YOUR OBJECTIVE » Exact repetition of the data is the whole task.

Data records
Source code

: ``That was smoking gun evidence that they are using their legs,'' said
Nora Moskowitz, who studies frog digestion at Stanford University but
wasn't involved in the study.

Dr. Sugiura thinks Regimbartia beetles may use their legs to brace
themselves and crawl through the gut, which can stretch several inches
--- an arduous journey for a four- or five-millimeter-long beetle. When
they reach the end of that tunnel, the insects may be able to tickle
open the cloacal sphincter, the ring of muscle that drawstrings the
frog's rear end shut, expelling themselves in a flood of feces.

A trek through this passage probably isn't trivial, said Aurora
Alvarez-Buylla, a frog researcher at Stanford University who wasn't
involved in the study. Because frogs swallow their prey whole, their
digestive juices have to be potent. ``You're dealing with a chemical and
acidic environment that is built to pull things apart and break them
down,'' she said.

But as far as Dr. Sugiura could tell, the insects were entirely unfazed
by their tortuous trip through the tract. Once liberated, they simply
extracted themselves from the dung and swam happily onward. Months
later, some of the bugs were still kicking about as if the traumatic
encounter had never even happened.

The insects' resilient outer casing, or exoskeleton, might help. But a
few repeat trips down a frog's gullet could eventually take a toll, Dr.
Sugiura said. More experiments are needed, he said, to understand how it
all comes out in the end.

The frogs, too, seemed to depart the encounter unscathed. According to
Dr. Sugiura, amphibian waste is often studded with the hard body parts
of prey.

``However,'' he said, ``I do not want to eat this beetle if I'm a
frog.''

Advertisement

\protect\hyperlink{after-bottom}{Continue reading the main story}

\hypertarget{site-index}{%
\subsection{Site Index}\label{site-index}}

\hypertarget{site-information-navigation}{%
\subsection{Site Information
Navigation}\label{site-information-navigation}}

EXERCISE SOLUTION »
Source code

: ``That was smoking gun evidence that they are using their legs,'' said
Nora Moskowitz, who studies frog digestion at Stanford University but
wasn't involved in the study.

Dr. Sugiura thinks Regimbartia beetles may use their legs to brace
themselves and crawl through the gut, which can stretch several inches
--- an arduous journey for a four- or five-millimeter-long beetle. When
they reach the end of that tunnel, the insects may be able to tickle
open the cloacal sphincter, the ring of muscle that drawstrings the
frog's rear end shut, expelling themselves in a flood of feces.

A trek through this passage probably isn't trivial, said Aurora
Alvarez-Buylla, a frog researcher at Stanford University who wasn't
involved in the study. Because frogs swallow their prey whole, their
digestive juices have to be potent. ``You're dealing with a chemical and
acidic environment that is built to pull things apart and break them
down,'' she said.

But as far as Dr. Sugiura could tell, the insects were entirely unfazed
by their tortuous trip through the tract. Once liberated, they simply
extracted themselves from the dung and swam happily onward. Months
later, some of the bugs were still kicking about as if the traumatic
encounter had never even happened.

The insects' resilient outer casing, or exoskeleton, might help. But a
few repeat trips down a frog's gullet could eventually take a toll, Dr.
Sugiura said. More experiments are needed, he said, to understand how it
all comes out in the end.

The frogs, too, seemed to depart the encounter unscathed. According to
Dr. Sugiura, amphibian waste is often studded with the hard body parts
of prey.

``However,'' he said, ``I do not want to eat this beetle if I'm a
frog.''

Advertisement

\protect\hyperlink{after-bottom}{Continue reading the main story}

\hypertarget{site-index}{%
\subsection{Site Index}\label{site-index}}

\hypertarget{site-information-navigation}{%
\subsection{Site Information
Navigation}\label{site-information-navigation}}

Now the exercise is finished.